Él y Gary se habían hecho amigos a lo largo de los últimos dos años. Cuando el chaval iba a ver a Malone en las vacaciones de verano se quedaba más de una noche en Christiangade. A padre e hijo les gustaba hacerse a la mar con el queche de doce metros que había amarrado en el muelle de la propiedad. Lo habían comprado hacía tiempo para cruzar el Sund e ir a Noruega y Suecia, pero ahora rara vez se utilizaba. Al hijo de Thorvaldsen, Cai, le encantaba navegar. Cuánto lo echaba de menos. Llevaba muerto casi dos años, abatido a tiros en Ciudad de México por no sabía qué motivo. Malone se hallaba allí en una misión e hizo lo que pudo, por eso habían acabado conociéndose ellos dos. Sin embargo él no había olvidado lo sucedido: tarde o temprano averiguaría la verdad sobre la muerte de su hijo. Esa clase de deudas había que saldarlas siempre. Con todo, pasar tiempo con Gary le daba una idea de la dicha que la vida le había negado cruelmente.

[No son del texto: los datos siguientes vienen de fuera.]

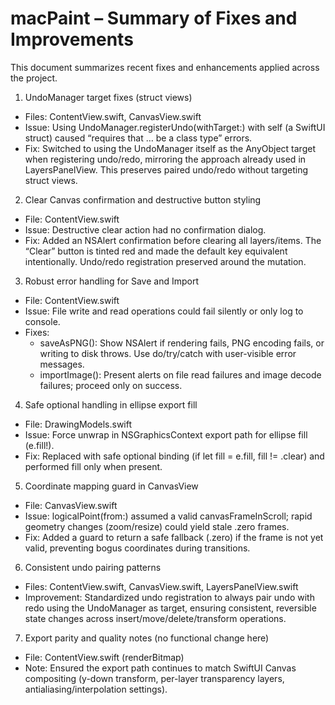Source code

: # macPaint – Summary of Fixes and Improvements

This document summarizes recent fixes and enhancements applied across the project.

1) UndoManager target fixes (struct views)
- Files: ContentView.swift, CanvasView.swift
- Issue: Using UndoManager.registerUndo(withTarget:) with self (a SwiftUI struct) caused “requires that … be a class type” errors.
- Fix: Switched to using the UndoManager itself as the AnyObject target when registering undo/redo, mirroring the approach already used in LayersPanelView. This preserves paired undo/redo without targeting struct views.

2) Clear Canvas confirmation and destructive button styling
- File: ContentView.swift
- Issue: Destructive clear action had no confirmation dialog.
- Fix: Added an NSAlert confirmation before clearing all layers/items. The “Clear” button is tinted red and made the default key equivalent intentionally. Undo/redo registration preserved around the mutation.

3) Robust error handling for Save and Import
- File: ContentView.swift
- Issue: File write and read operations could fail silently or only log to console.
- Fixes:
  - saveAsPNG(): Show NSAlert if rendering fails, PNG encoding fails, or writing to disk throws. Use do/try/catch with user-visible error messages.
  - importImage(): Present alerts on file read failures and image decode failures; proceed only on success.

4) Safe optional handling in ellipse export fill
- File: DrawingModels.swift
- Issue: Force unwrap in NSGraphicsContext export path for ellipse fill (e.fill!).
- Fix: Replaced with safe optional binding (if let fill = e.fill, fill != .clear) and performed fill only when present.

5) Coordinate mapping guard in CanvasView
- File: CanvasView.swift
- Issue: logicalPoint(from:) assumed a valid canvasFrameInScroll; rapid geometry changes (zoom/resize) could yield stale .zero frames.
- Fix: Added a guard to return a safe fallback (.zero) if the frame is not yet valid, preventing bogus coordinates during transitions.

6) Consistent undo pairing patterns
- Files: ContentView.swift, CanvasView.swift, LayersPanelView.swift
- Improvement: Standardized undo registration to always pair undo with redo using the UndoManager as target, ensuring consistent, reversible state changes across insert/move/delete/transform operations.

7) Export parity and quality notes (no functional change here)
- File: ContentView.swift (renderBitmap)
- Note: Ensured the export path continues to match SwiftUI Canvas compositing (y-down transform, per-layer transparency layers, antialiasing/interpolation settings).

—Me alegro de que hayas podido venir —aseguró Thorvaldsen—. No quería dejarte en casa.
—Nunca he estado en Austria.
—Es un bonito lugar lleno de densos bosques, montañas nevadas y lagos alpinos. El paisaje es espectacular.
El día anterior había estado observando con atención, y al parecer Gary lo llevaba bien, sobre todo teniendo en cuenta que había visto morir a dos hombres. Cuando Malone y Pam salieron para Inglaterra, Gary comprendió por qué debían ir: su madre tenía que volver al trabajo, y su padre tenía que descubrir por qué peligraba la vida de Gary. Christiangade era un sitio conocido, y Gary se había quedado de buena gana. Sin embargo el día anterior, después de hablar con Stephanie, Thorvaldsen supo lo que había que hacer.

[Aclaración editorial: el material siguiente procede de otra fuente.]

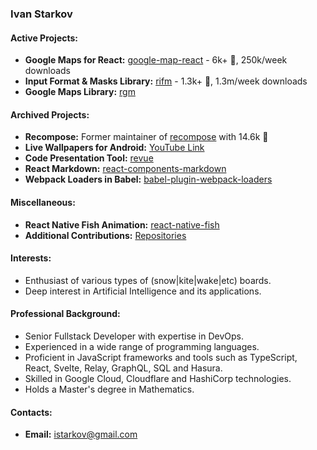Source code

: ### Ivan Starkov

#### Active Projects:
- **Google Maps for React:** [google-map-react](https://github.com/google-map-react/google-map-react) - 6k+ 🌟, 250k/week downloads
- **Input Format & Masks Library:** [rifm](https://github.com/realadvisor/rifm) - 1.3k+ 🌟, 1.3m/week downloads
- **Google Maps Library:** [rgm](https://github.com/realadvisor/rgm)

#### Archived Projects:
- **Recompose:** Former maintainer of [recompose](https://github.com/acdlite/recompose) with 14.6k 🌟
- **Live Wallpapers for Android:** [YouTube Link](https://www.youtube.com/watch?v=hOXNxRm8dxo)
- **Code Presentation Tool:** [revue](https://github.com/istarkov/revue)
- **React Markdown:** [react-components-markdown](https://github.com/istarkov/react-components-markdown)
- **Webpack Loaders in Babel:** [babel-plugin-webpack-loaders](https://github.com/istarkov/babel-plugin-webpack-loaders)

#### Miscellaneous:
- **React Native Fish Animation:** [react-native-fish](https://github.com/istarkov/react-native-fish)
- **Additional Contributions:** [Repositories](https://github.com/istarkov?tab=repositories)

#### Interests:
- Enthusiast of various types of (snow|kite|wake|etc) boards.
- Deep interest in Artificial Intelligence and its applications.

#### Professional Background:
- Senior Fullstack Developer with expertise in DevOps. 
- Experienced in a wide range of programming languages. 
- Proficient in JavaScript frameworks and tools such as TypeScript, React, Svelte, Relay, GraphQL, SQL and Hasura. 
- Skilled in Google Cloud, Cloudflare and HashiCorp technologies. 
- Holds a Master's degree in Mathematics.

#### Contacts:
- **Email:** istarkov@gmail.com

—Esta reunión a la que tienes que asistir ¿es importante? —preguntó el chico.
—Podría serlo. Tendré que acudir a varias sesiones, pero te encontraremos algo que hacer mientras yo esté allí.
—¿Qué hay de mi padre? ¿Sabe que estamos haciendo esto? No se lo dije a mi madre.
Pam Malone había telefoneado unas horas antes y charlado brevemente con su hijo, pero había colgado antes de que Thorvaldsen pudiera hablar con ella.
—Estoy seguro que uno de ellos llamará de nuevo, y Jesper les hará saber dónde nos encontramos.
Corría un riesgo llevando al muchacho con él, pero había decidido que era lo mejor. Si Alfred Hermann se hallaba detrás del primer secuestro, y Thorvaldsen creía firmemente que era así, tener a Gary en la asamblea, rodeado de hombres y mujeres influyentes del mundo entero, cada uno con sus propios empleados y personal de seguridad, parecía lo más seguro. Le daba vueltas a lo del secuestro. Por lo poco que le habían contado de Dominick Sabre, el norteamericano era un profesional y no tendía a contratar a tan pobre ayuda como los tres holandeses que habían fastidiado el rapto. Algo no casaba. Malone era bueno, concedido, pero las cosas se habían desarrollado con una precisión asombrosa. ¿Habrían montado todo aquello sólo por Malone? ¿Para animarlo a continuar? De ser así, ello significaba que Gary ya no estaba en peligro.
—¿Recuerdas lo que hablamos? —le dijo a Gary—. Lo de tener cuidado con lo que dices y escuchar.
—Sí.
Thorvaldsen sonrió.
—Estupendo.
Ahora sólo esperaba no haberse equivocado con Alfred Hermann.